(SOURCE DATA):
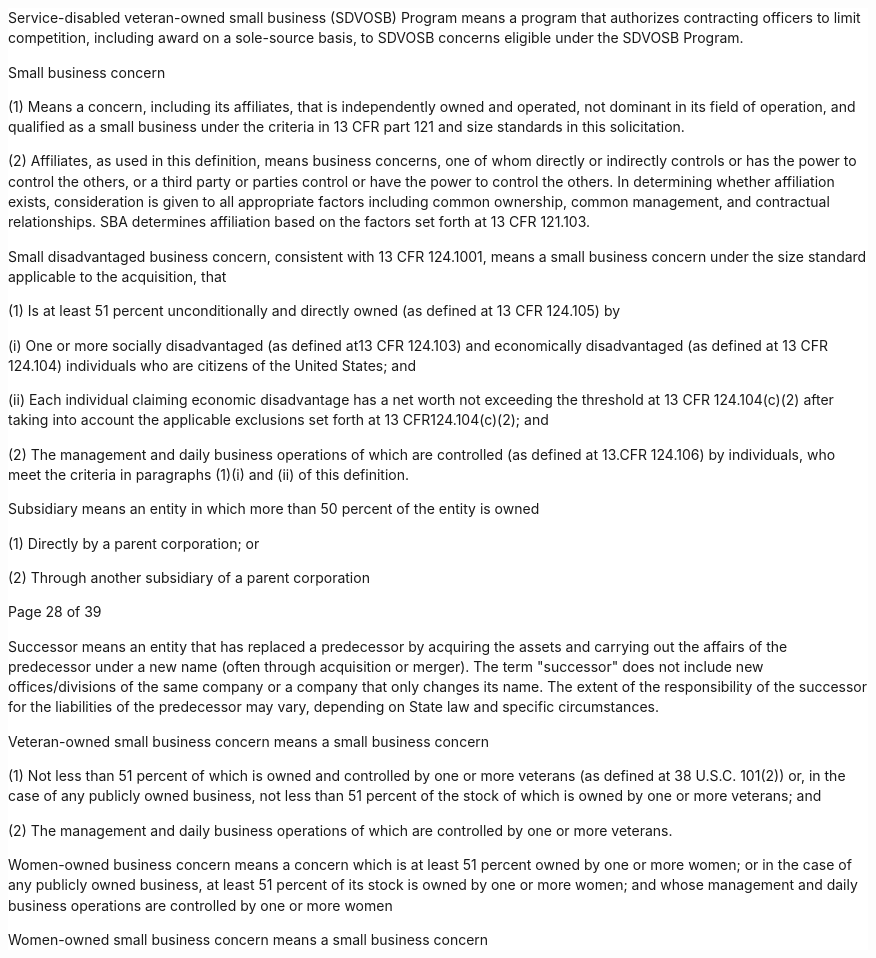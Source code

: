 Service-disabled veteran-owned small business (SDVOSB) Program means a program that authorizes contracting officers to limit competition, including award on a sole-source basis, to SDVOSB concerns eligible under the SDVOSB Program. 

Small business concern

(1) Means a concern, including its affiliates, that is independently owned and operated, not dominant in its field of operation, and qualified as a small business under the criteria in 13 CFR part 121 and size standards in this solicitation. 

(2) Affiliates, as used in this definition, means business concerns, one of whom directly or indirectly controls or has the power to control the others, or a third party or parties control or have the power to control the others. In determining whether affiliation exists, consideration is given to all appropriate factors including common ownership, common management, and contractual relationships. SBA determines affiliation based on the factors set forth at 13 CFR 121.103. 

Small disadvantaged business concern, consistent with 13 CFR 124.1001, means a small business concern under the size standard applicable to the acquisition, that

(1) Is at least 51 percent unconditionally and directly owned (as defined at 13 CFR 124.105) by

(i) One or more socially disadvantaged (as defined at13 CFR 124.103) and economically disadvantaged (as defined at 13 CFR 124.104) individuals who are citizens of the United States; and 

(ii) Each individual claiming economic disadvantage has a net worth not exceeding the threshold at 13 CFR 124.104(c)(2) after taking into account the applicable exclusions set forth at 13 CFR124.104(c)(2); and 

(2) The management and daily business operations of which are controlled (as defined at 13.CFR 124.106) by individuals, who meet the criteria in paragraphs (1)(i) and (ii) of this definition. 

Subsidiary means an entity in which more than 50 percent of the entity is owned

(1) Directly by a parent corporation; or 

(2) Through another subsidiary of a parent corporation 

 Page 28 of 39 


Successor means an entity that has replaced a predecessor by acquiring the assets and carrying out the affairs of the predecessor under a new name (often through acquisition or merger). The term "successor" does not include new offices/divisions of the same company or a company that only changes its name. The extent of the responsibility of the successor for the liabilities of the predecessor may vary, depending on State law and specific circumstances. 

Veteran-owned small business concern means a small business concern

(1) Not less than 51 percent of which is owned and controlled by one or more veterans (as defined at 38 U.S.C. 101(2)) or, in the case of any publicly owned business, not less than 51 percent of the stock of which is owned by one or more veterans; and 

(2) The management and daily business operations of which are controlled by one or more veterans. 

Women-owned business concern means a concern which is at least 51 percent owned by one or more women; or in the case of any publicly owned business, at least 51 percent of its stock is owned by one or more women; and whose management and daily business operations are controlled by one or more women 

Women-owned small business concern means a small business concern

(WORK ITEM):
The records above must be retyped exactly. Please omit the pictures.

(RESULT):
Source code

: Service-disabled veteran-owned small business (SDVOSB) Program means a program that authorizes contracting officers to limit competition, including award on a sole-source basis, to SDVOSB concerns eligible under the SDVOSB Program. 

Small business concern

(1) Means a concern, including its affiliates, that is independently owned and operated, not dominant in its field of operation, and qualified as a small business under the criteria in 13 CFR part 121 and size standards in this solicitation. 

(2) Affiliates, as used in this definition, means business concerns, one of whom directly or indirectly controls or has the power to control the others, or a third party or parties control or have the power to control the others. In determining whether affiliation exists, consideration is given to all appropriate factors including common ownership, common management, and contractual relationships. SBA determines affiliation based on the factors set forth at 13 CFR 121.103. 

Small disadvantaged business concern, consistent with 13 CFR 124.1001, means a small business concern under the size standard applicable to the acquisition, that

(1) Is at least 51 percent unconditionally and directly owned (as defined at 13 CFR 124.105) by

(i) One or more socially disadvantaged (as defined at13 CFR 124.103) and economically disadvantaged (as defined at 13 CFR 124.104) individuals who are citizens of the United States; and 

(ii) Each individual claiming economic disadvantage has a net worth not exceeding the threshold at 13 CFR 124.104(c)(2) after taking into account the applicable exclusions set forth at 13 CFR124.104(c)(2); and 

(2) The management and daily business operations of which are controlled (as defined at 13.CFR 124.106) by individuals, who meet the criteria in paragraphs (1)(i) and (ii) of this definition. 

Subsidiary means an entity in which more than 50 percent of the entity is owned

(1) Directly by a parent corporation; or 

(2) Through another subsidiary of a parent corporation 

 Page 28 of 39 


Successor means an entity that has replaced a predecessor by acquiring the assets and carrying out the affairs of the predecessor under a new name (often through acquisition or merger). The term "successor" does not include new offices/divisions of the same company or a company that only changes its name. The extent of the responsibility of the successor for the liabilities of the predecessor may vary, depending on State law and specific circumstances. 

Veteran-owned small business concern means a small business concern

(1) Not less than 51 percent of which is owned and controlled by one or more veterans (as defined at 38 U.S.C. 101(2)) or, in the case of any publicly owned business, not less than 51 percent of the stock of which is owned by one or more veterans; and 

(2) The management and daily business operations of which are controlled by one or more veterans. 

Women-owned business concern means a concern which is at least 51 percent owned by one or more women; or in the case of any publicly owned business, at least 51 percent of its stock is owned by one or more women; and whose management and daily business operations are controlled by one or more women 

Women-owned small business concern means a small business concern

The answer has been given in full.